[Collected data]
* * *

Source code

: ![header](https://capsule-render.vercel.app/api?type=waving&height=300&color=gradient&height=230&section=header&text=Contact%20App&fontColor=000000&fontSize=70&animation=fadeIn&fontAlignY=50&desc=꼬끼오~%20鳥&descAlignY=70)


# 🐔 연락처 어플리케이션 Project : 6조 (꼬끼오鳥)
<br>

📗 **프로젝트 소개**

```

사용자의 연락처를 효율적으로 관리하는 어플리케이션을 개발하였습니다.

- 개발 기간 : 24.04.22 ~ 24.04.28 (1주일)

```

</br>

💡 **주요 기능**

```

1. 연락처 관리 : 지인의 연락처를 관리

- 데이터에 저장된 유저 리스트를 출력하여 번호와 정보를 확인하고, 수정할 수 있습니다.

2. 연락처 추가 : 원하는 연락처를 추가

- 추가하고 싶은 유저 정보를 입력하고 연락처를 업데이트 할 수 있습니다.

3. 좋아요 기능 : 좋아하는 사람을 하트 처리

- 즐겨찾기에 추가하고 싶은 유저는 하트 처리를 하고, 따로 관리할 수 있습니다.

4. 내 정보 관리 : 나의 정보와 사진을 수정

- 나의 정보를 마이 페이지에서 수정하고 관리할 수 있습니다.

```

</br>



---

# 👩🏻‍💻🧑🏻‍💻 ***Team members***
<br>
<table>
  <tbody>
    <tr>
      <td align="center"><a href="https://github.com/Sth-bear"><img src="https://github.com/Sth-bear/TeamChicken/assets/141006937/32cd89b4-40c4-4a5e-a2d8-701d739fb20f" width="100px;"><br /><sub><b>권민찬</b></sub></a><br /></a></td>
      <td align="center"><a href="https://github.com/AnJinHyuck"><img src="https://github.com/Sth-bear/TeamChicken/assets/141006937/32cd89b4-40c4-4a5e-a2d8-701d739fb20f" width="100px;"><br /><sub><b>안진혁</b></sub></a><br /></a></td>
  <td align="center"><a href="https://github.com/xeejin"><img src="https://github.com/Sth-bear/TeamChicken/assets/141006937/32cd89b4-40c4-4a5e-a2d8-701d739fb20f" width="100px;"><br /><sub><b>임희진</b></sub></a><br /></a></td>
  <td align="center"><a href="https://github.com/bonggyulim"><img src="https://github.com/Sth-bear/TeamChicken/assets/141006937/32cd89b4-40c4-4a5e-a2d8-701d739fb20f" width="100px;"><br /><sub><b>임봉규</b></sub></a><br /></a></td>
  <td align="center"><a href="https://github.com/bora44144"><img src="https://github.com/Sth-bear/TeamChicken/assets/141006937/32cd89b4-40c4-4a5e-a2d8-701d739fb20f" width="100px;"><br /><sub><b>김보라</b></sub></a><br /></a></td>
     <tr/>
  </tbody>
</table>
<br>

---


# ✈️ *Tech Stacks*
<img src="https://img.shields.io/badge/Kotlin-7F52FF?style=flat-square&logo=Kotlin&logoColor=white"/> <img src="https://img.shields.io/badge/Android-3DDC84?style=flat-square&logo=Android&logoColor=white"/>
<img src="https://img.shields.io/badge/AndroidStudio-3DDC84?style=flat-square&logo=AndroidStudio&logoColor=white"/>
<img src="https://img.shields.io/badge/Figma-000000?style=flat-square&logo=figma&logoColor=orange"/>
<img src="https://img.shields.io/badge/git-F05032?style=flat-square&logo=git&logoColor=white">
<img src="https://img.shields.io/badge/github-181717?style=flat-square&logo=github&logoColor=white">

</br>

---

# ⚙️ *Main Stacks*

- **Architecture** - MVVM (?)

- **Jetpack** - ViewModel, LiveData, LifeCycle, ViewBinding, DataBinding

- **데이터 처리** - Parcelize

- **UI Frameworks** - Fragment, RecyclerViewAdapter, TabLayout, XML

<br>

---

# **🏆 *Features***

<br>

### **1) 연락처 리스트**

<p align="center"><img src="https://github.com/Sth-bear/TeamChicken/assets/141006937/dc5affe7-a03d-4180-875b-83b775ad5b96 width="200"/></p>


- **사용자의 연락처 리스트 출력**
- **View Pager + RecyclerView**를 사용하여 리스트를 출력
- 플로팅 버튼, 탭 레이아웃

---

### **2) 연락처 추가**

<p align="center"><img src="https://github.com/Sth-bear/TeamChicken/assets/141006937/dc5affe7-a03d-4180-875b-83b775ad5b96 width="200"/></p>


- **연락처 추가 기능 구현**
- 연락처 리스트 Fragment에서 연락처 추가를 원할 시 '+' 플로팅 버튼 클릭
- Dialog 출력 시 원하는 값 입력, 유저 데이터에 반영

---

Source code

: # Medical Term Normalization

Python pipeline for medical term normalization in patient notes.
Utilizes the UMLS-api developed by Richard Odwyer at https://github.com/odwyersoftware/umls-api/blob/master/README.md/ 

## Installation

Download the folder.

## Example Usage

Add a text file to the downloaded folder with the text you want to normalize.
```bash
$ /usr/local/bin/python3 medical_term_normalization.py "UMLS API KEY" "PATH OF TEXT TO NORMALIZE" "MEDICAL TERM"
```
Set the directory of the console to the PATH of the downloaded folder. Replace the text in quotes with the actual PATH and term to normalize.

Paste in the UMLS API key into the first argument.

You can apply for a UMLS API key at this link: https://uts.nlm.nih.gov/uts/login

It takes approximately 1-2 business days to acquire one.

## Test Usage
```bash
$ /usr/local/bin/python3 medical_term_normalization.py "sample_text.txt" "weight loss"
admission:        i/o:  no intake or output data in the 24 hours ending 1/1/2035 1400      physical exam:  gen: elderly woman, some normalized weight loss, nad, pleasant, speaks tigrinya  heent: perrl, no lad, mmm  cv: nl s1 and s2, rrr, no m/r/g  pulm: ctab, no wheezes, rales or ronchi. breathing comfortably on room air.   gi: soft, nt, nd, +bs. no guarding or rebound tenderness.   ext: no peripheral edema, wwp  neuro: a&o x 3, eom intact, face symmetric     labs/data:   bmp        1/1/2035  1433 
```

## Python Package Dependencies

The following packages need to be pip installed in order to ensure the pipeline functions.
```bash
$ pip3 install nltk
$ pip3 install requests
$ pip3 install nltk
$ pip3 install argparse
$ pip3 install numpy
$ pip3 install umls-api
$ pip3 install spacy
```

* * *

Try it: Based on the records above, how many lines hold the string "downloaded"? Answer with the number by itself.

The completed task: 2